● Material for the task:
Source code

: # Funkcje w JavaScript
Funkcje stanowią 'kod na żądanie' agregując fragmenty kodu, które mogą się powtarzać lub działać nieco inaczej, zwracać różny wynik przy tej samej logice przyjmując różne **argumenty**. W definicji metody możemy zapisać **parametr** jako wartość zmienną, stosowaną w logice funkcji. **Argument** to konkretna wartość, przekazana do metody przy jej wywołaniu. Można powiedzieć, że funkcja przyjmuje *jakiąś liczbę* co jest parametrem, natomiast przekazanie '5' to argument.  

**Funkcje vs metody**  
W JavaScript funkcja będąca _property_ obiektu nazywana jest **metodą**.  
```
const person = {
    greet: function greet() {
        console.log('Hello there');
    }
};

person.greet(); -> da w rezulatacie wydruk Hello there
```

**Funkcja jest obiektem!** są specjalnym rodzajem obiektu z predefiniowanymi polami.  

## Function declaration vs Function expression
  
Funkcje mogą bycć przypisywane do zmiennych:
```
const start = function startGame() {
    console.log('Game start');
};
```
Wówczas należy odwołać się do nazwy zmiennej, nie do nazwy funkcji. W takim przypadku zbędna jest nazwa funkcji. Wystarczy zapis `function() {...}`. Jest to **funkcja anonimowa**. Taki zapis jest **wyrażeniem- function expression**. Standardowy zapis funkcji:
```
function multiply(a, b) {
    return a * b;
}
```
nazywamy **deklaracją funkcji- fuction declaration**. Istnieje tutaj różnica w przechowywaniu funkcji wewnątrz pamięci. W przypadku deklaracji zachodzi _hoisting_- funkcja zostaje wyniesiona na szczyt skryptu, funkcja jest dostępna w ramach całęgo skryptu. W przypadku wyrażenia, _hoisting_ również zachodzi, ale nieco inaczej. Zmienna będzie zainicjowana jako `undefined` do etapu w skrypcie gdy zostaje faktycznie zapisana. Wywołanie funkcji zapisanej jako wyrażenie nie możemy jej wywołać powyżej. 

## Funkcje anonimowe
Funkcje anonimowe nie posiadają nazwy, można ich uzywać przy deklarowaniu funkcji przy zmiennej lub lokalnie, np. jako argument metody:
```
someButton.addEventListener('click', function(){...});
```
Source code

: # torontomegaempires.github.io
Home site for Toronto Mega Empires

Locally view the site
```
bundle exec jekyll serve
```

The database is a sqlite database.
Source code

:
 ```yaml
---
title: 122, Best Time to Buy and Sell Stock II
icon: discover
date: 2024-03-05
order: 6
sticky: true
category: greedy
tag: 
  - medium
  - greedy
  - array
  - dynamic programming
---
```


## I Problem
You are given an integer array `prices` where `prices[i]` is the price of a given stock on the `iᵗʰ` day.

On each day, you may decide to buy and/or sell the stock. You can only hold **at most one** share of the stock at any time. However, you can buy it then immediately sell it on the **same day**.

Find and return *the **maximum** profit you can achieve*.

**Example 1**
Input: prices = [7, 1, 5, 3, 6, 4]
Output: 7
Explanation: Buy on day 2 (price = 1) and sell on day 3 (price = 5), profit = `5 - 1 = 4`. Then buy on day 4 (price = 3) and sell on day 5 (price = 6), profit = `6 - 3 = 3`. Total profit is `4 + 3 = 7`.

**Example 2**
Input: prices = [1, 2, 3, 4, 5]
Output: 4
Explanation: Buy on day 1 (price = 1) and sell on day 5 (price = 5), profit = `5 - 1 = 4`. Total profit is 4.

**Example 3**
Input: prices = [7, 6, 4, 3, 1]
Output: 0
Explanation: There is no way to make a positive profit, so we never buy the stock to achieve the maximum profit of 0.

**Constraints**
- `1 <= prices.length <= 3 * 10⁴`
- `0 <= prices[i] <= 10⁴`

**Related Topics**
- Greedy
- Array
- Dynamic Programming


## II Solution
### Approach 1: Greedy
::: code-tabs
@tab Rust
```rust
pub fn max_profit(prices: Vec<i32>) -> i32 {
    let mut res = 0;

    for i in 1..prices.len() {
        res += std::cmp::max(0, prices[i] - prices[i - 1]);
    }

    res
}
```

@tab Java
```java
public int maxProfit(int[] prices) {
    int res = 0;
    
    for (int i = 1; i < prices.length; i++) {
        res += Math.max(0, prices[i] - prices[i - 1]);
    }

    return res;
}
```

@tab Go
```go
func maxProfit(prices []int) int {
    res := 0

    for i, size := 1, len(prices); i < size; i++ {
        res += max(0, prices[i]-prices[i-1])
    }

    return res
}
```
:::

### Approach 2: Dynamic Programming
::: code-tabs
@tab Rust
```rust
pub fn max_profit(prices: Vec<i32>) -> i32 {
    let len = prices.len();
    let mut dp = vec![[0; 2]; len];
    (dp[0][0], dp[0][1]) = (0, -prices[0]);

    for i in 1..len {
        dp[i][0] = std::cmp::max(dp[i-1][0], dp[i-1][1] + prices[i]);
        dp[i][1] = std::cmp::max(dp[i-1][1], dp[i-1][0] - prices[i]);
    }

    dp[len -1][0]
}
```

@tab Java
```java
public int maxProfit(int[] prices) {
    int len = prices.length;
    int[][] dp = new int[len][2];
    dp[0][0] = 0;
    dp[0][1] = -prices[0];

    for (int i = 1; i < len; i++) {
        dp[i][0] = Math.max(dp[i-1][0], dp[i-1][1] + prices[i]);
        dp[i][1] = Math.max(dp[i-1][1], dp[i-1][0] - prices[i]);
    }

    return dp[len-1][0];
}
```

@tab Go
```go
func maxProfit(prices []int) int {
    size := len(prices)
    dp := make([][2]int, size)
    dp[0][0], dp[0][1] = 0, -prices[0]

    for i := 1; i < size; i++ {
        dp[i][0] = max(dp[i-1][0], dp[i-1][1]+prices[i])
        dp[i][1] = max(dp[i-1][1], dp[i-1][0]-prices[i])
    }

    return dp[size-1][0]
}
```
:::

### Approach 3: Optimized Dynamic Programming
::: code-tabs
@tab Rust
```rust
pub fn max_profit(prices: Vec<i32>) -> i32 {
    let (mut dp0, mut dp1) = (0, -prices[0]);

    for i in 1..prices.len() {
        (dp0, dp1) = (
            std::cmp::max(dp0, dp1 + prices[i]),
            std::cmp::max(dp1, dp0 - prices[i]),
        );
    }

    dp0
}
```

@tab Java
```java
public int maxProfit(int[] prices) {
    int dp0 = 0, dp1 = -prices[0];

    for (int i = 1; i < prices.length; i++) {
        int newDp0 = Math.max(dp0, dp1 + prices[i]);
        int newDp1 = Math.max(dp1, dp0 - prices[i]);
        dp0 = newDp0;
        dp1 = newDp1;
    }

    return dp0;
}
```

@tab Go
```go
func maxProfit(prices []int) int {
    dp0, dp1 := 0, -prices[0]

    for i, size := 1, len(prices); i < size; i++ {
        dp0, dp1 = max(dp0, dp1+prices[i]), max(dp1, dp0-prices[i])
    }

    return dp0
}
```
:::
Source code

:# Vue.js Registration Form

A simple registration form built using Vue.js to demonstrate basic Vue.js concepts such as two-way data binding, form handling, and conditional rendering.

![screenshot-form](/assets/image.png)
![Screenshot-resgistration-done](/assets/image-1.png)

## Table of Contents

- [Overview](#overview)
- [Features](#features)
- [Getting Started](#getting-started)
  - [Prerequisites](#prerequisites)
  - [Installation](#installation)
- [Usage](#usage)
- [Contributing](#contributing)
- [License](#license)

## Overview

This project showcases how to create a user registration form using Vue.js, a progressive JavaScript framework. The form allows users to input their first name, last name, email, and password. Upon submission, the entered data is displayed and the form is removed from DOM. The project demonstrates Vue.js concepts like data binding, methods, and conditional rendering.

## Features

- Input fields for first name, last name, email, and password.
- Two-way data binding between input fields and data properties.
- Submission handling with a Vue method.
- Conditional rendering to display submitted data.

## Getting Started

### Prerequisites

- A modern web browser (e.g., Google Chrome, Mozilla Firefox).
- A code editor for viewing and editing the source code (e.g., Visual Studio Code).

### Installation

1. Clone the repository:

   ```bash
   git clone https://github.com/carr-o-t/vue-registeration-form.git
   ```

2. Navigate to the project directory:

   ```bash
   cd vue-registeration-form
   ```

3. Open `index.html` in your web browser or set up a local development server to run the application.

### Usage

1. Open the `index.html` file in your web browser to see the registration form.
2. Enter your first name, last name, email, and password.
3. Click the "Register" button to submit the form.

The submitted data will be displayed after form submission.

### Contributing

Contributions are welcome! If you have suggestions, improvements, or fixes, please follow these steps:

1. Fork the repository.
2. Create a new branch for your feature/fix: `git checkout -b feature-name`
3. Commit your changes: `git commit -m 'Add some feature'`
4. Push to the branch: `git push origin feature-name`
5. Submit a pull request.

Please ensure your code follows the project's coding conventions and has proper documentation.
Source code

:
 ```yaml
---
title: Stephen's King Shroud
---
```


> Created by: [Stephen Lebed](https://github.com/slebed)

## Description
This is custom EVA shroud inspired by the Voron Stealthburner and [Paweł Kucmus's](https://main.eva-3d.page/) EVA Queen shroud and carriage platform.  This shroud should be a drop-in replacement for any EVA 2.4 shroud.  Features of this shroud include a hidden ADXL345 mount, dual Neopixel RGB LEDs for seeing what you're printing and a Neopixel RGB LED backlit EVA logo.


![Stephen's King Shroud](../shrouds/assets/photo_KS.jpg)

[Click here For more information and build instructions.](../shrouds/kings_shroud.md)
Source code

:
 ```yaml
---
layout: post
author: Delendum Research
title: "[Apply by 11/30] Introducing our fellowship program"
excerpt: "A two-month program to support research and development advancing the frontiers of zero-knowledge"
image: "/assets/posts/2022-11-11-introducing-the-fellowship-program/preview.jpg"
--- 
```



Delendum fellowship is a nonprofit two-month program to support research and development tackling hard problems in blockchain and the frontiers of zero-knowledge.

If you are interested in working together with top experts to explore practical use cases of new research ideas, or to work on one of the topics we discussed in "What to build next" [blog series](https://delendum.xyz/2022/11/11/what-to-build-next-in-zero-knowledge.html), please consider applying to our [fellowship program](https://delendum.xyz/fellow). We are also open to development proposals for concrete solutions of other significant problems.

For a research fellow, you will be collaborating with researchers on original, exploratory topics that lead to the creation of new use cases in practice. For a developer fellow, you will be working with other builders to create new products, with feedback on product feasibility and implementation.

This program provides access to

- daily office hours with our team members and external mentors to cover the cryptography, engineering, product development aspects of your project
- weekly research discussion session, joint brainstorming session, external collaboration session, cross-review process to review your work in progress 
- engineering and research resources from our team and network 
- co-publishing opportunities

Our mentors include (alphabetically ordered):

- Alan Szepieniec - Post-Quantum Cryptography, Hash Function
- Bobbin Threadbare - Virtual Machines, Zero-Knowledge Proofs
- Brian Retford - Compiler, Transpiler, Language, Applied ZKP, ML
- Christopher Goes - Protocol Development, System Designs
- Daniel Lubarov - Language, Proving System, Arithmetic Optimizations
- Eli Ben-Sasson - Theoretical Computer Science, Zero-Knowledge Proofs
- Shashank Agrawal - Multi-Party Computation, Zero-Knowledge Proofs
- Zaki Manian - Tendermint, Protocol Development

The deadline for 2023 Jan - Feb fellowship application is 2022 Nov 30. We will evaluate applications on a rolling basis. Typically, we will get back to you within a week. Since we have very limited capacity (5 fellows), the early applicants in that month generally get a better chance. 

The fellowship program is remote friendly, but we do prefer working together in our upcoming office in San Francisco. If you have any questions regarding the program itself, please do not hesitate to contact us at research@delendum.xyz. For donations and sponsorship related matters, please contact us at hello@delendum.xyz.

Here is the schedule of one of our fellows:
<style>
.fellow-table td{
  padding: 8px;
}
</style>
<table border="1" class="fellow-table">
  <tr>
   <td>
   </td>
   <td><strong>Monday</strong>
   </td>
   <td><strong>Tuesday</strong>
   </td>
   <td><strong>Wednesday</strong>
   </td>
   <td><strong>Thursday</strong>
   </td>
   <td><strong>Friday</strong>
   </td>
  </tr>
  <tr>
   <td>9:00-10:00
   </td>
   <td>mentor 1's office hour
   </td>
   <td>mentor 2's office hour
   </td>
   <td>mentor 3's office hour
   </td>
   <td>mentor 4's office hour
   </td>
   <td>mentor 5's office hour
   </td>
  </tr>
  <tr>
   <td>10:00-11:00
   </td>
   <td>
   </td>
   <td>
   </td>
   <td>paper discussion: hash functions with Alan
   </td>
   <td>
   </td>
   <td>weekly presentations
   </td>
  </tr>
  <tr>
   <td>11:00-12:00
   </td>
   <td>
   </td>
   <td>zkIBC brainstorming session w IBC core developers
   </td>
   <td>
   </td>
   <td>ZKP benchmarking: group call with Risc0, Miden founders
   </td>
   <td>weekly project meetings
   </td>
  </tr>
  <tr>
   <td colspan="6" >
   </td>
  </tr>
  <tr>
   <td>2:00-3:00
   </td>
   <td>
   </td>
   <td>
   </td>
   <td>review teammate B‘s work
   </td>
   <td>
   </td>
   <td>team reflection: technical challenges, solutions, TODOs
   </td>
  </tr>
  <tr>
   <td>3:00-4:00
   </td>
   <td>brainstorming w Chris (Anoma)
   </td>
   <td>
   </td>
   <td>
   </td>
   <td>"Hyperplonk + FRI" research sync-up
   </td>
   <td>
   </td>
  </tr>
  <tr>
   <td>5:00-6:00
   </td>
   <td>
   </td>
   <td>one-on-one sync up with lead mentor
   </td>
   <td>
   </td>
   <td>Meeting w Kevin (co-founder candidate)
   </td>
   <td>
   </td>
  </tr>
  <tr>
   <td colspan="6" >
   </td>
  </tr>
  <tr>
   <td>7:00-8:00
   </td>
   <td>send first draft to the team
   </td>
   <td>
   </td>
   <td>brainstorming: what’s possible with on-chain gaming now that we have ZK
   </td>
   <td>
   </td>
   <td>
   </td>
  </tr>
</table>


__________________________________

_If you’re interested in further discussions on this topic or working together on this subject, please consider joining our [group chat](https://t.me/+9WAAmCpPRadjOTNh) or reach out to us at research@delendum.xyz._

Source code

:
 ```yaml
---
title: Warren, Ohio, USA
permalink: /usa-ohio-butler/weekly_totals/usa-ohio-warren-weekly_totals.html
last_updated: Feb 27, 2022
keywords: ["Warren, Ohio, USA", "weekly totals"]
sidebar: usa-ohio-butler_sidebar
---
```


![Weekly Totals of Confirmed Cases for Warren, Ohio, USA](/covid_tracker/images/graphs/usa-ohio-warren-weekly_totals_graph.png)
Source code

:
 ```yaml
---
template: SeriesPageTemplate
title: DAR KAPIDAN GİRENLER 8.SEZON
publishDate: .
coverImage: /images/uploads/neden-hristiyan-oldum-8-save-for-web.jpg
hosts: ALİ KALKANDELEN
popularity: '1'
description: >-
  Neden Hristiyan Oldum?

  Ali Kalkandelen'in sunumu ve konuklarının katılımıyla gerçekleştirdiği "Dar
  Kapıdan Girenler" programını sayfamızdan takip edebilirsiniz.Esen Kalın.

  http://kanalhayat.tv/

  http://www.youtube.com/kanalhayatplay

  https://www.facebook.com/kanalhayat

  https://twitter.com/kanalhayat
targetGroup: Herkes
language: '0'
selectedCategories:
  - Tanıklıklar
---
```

● Task instructions: In how many lines of the preceding material does the word "declaration" occur? Answer with the number only.

● Solved problem: 2